▶ _Exercise goal_
Wherever "forceUpdate" shows up in the records below, copy the whole line.

[Document images with source code]
────

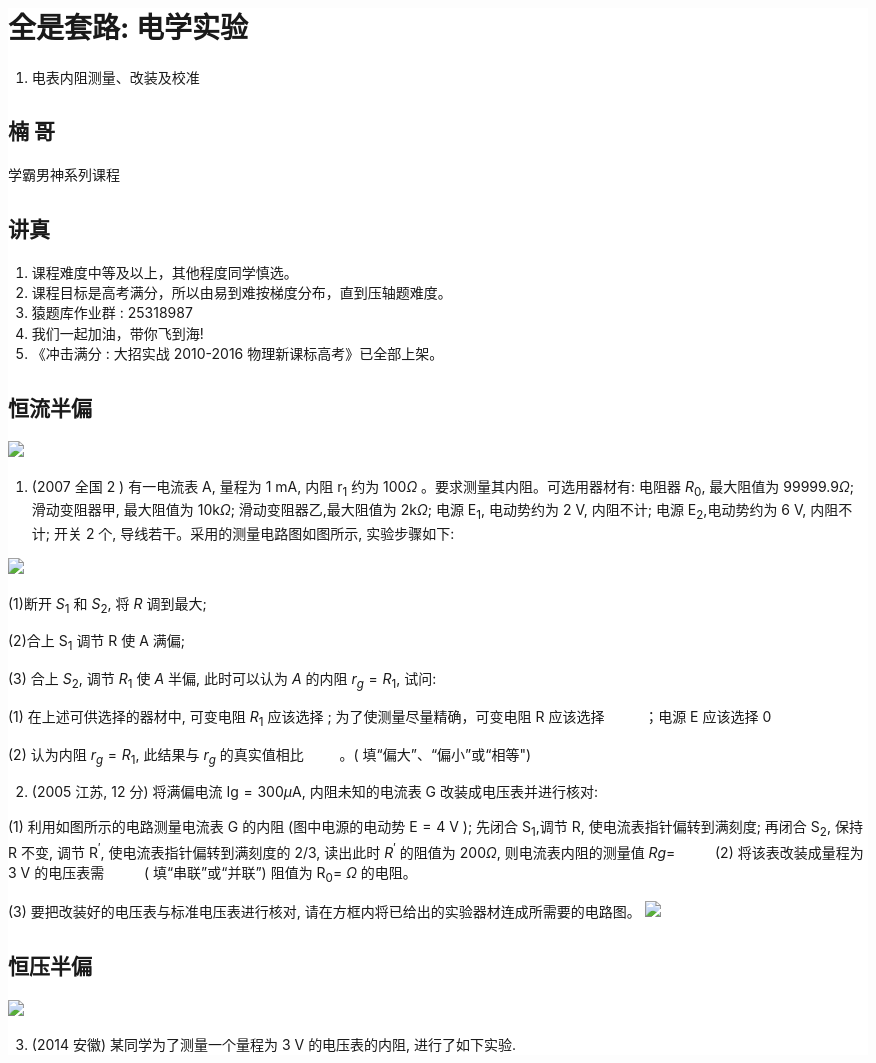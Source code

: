 # 全是套路: 电学实验 

1. 电表内阻测量、改装及校准

## 楠 哥

学霸男神系列课程

## 讲真

1. 课程难度中等及以上，其他程度同学慎选。
2. 课程目标是高考满分，所以由易到难按梯度分布，直到压轴题难度。
3. 猿题库作业群 : 25318987
4. 我们一起加油，带你飞到海!
5. 《冲击满分 : 大招实战 2010-2016 物理新课标高考》已全部上架。

## 恒流半偏

![](https://cdn.mathpix.com/cropped/2024_04_28_fb4b339c5ee153cf0b0ag-03.jpg?height=295&width=302&top_left_y=168&top_left_x=74)

1. (2007 全国 2 ) 有一电流表 $\mathrm{A}$, 量程为 $1 \mathrm{~mA}$, 内阻 $\mathrm{r}_{1}$ 约为 $100 \Omega$ 。要求测量其内阻。可选用器材有: 电阻器 $R_{0}$, 最大阻值为 $99999.9 \Omega$; 滑动变阻器甲, 最大阻值为 $10 \mathrm{k} \Omega$; 滑动变阻器乙,最大阻值为 $2 \mathrm{k} \Omega$; 电源 $\mathrm{E}_{1}$, 电动势约为 $2 \mathrm{~V}$, 内阻不计; 电源 $\mathrm{E}_{2}$,电动势约为 $6 \mathrm{~V}$, 内阻不计; 开关 2 个, 导线若干。采用的测量电路图如图所示, 实验步骤如下:

![](https://cdn.mathpix.com/cropped/2024_04_28_fb4b339c5ee153cf0b0ag-04.jpg?height=308&width=390&top_left_y=47&top_left_x=1106)

(1)断开 $S_{1}$ 和 $S_{2}$, 将 $R$ 调到最大;

(2)合上 $\mathrm{S}_{1}$ 调节 $\mathrm{R}$ 使 $\mathrm{A}$ 满偏;

(3) 合上 $S_{2}$, 调节 $R_{1}$ 使 $A$ 半偏, 此时可以认为 $A$ 的内阻 $r_{g}=R_{1}$, 试问:

(1) 在上述可供选择的器材中, 可变电阻 $R_{1}$ 应该选择 ; 为了使测量尽量精确，可变电阻 R 应该选择 $\qquad$ ；电源 $\mathrm{E}$ 应该选择 0

(2) 认为内阻 $r_{g}=R_{1}$, 此结果与 $r_{g}$ 的真实值相比 $\qquad$。( 填“偏大”、“偏小”或“相等")

2. (2005 江苏, 12 分) 将满偏电流 $\mathrm{Ig}=300 \mu \mathrm{A}$, 内阻未知的电流表 $\mathrm{G}$ 改装成电压表并进行核对:

(1) 利用如图所示的电路测量电流表 $\mathrm{G}$ 的内阻 (图中电源的电动势 $\mathrm{E}=4 \mathrm{~V}$ ); 先闭合 $\mathrm{S}_{1}$,调节 $\mathrm{R}$, 使电流表指针偏转到满刻度; 再闭合 $\mathrm{S}_{2}$, 保持 $\mathrm{R}$ 不变, 调节 $\mathrm{R}^{\prime}$, 使电流表指针偏转到满刻度的 $2 / 3$, 读出此时 $R^{\prime}$ 的阻值为 $200 \Omega$, 则电流表内阻的测量值 $R g=$ $\qquad$ $(2)$ 将该表改装成量程为 $3 \mathrm{~V}$ 的电压表需 $\qquad$ ( 填“串联”或“并联”) 阻值为 $\mathrm{R}_{0}=$ $\Omega$ 的电阻。

(3) 要把改装好的电压表与标准电压表进行核对, 请在方框内将已给出的实验器材连成所需要的电路图。
![](https://cdn.mathpix.com/cropped/2024_04_28_fb4b339c5ee153cf0b0ag-05.jpg?height=350&width=1198&top_left_y=536&top_left_x=75)

## 恒压半偏

![](https://cdn.mathpix.com/cropped/2024_04_28_fb4b339c5ee153cf0b0ag-06.jpg?height=297&width=316&top_left_y=173&top_left_x=59)

3. (2014 安徽) 某同学为了测量一个量程为 $3 \mathrm{~V}$ 的电压表的内阻, 进行了如下实验.
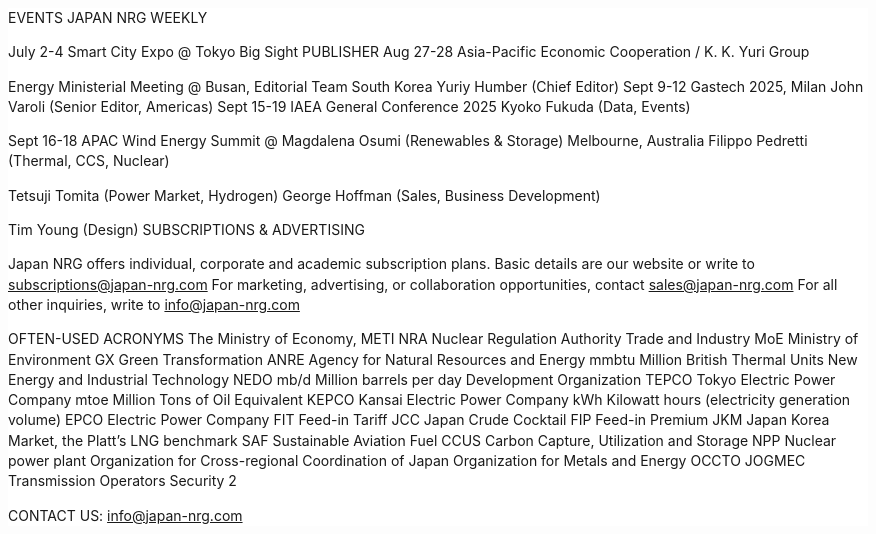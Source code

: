 EVENTS                          JAPAN    NRG   WEEKLY

July 2-4 Smart City Expo @ Tokyo Big Sight PUBLISHER
Aug 27-28 Asia-Pacific Economic Cooperation / K. K. Yuri Group

Energy Ministerial Meeting @ Busan, Editorial Team
South Korea
Yuriy Humber (Chief Editor)
Sept 9-12 Gastech 2025, Milan   John Varoli (Senior Editor, Americas)
Sept 15-19 IAEA General Conference 2025 Kyoko Fukuda (Data, Events)

Sept 16-18 APAC Wind Energy Summit @ Magdalena Osumi (Renewables & Storage)
Melbourne, Australia     Filippo Pedretti (Thermal, CCS, Nuclear)

Tetsuji Tomita (Power Market, Hydrogen)
George Hoffman (Sales, Business Development)

Tim Young (Design)
SUBSCRIPTIONS & ADVERTISING

Japan NRG offers individual, corporate and academic subscription plans. Basic details are our website
or write to subscriptions@japan-nrg.com
For marketing, advertising, or collaboration opportunities, contact sales@japan-nrg.com For all other
inquiries, write to info@japan-nrg.com










OFTEN-USED ACRONYMS
The Ministry of Economy,
METI                              NRA    Nuclear Regulation Authority
Trade and Industry
MoE    Ministry of Environment    GX     Green Transformation
ANRE   Agency for Natural Resources and Energy mmbtu Million British Thermal Units
New Energy and Industrial Technology
NEDO                              mb/d   Million barrels per day
Development Organization
TEPCO  Tokyo Electric Power Company mtoe Million Tons of Oil Equivalent
KEPCO  Kansai Electric Power Company kWh Kilowatt hours (electricity generation volume)
EPCO   Electric Power Company     FIT    Feed-in Tariff
JCC    Japan Crude Cocktail       FIP    Feed-in Premium
JKM    Japan Korea Market, the Platt’s LNG benchmark SAF Sustainable Aviation Fuel
CCUS   Carbon Capture, Utilization and Storage NPP Nuclear power plant
Organization for Cross-regional Coordination of Japan Organization for Metals and Energy
OCCTO                             JOGMEC
Transmission Operators            Security
2



CONTACT US: info@japan-nrg.com
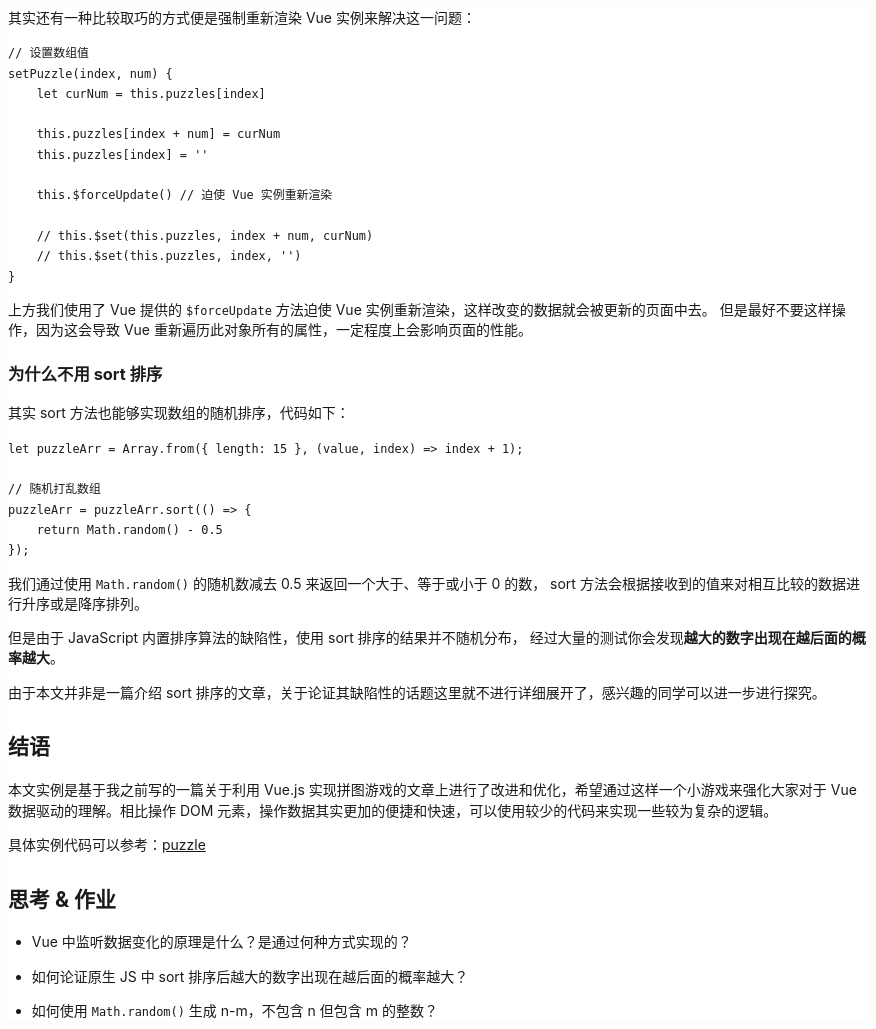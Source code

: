 其实还有一种比较取巧的方式便是强制重新渲染 Vue 实例来解决这一问题：

```
// 设置数组值
setPuzzle(index, num) {
    let curNum = this.puzzles[index]

    this.puzzles[index + num] = curNum
    this.puzzles[index] = ''

    this.$forceUpdate() // 迫使 Vue 实例重新渲染

    // this.$set(this.puzzles, index + num, curNum)
    // this.$set(this.puzzles, index, '')
}

```

上方我们使用了 Vue 提供的 `$forceUpdate` 方法迫使 Vue 实例重新渲染，这样改变的数据就会被更新的页面中去。
但是最好不要这样操作，因为这会导致 Vue 重新遍历此对象所有的属性，一定程度上会影响页面的性能。

### 为什么不用 sort 排序

其实 sort 方法也能够实现数组的随机排序，代码如下：

```
let puzzleArr = Array.from({ length: 15 }, (value, index) => index + 1);

// 随机打乱数组
puzzleArr = puzzleArr.sort(() => {
    return Math.random() - 0.5
});

```

我们通过使用 `Math.random()` 的随机数减去 0.5 来返回一个大于、等于或小于 0 的数，
sort 方法会根据接收到的值来对相互比较的数据进行升序或是降序排列。

但是由于 JavaScript 内置排序算法的缺陷性，使用 sort 排序的结果并不随机分布，
经过大量的测试你会发现**越大的数字出现在越后面的概率越大**。

由于本文并非是一篇介绍 sort 排序的文章，关于论证其缺陷性的话题这里就不进行详细展开了，感兴趣的同学可以进一步进行探究。

## 结语

本文实例是基于我之前写的一篇关于利用 Vue.js 实现拼图游戏的文章上进行了改进和优化，希望通过这样一个小游戏来强化大家对于 Vue 数据驱动的理解。相比操作 DOM 元素，操作数据其实更加的便捷和快速，可以使用较少的代码来实现一些较为复杂的逻辑。

具体实例代码可以参考：[puzzle](https://github.com/luozhihao/vue-project-code/blob/ea7294370af888084be41c10c914b4fedbf3f400/ui-framework-project/src/views/demo/puzzle.vue)

## 思考 & 作业

*   Vue 中监听数据变化的原理是什么？是通过何种方式实现的？

*   如何论证原生 JS 中 sort 排序后越大的数字出现在越后面的概率越大？

*   如何使用 `Math.random()` 生成 n-m，不包含 n 但包含 m 的整数？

────

▶ _Task result_
    this.$forceUpdate() // 迫使 Vue 实例重新渲染
上方我们使用了 Vue 提供的 `$forceUpdate` 方法迫使 Vue 实例重新渲染，这样改变的数据就会被更新的页面中去。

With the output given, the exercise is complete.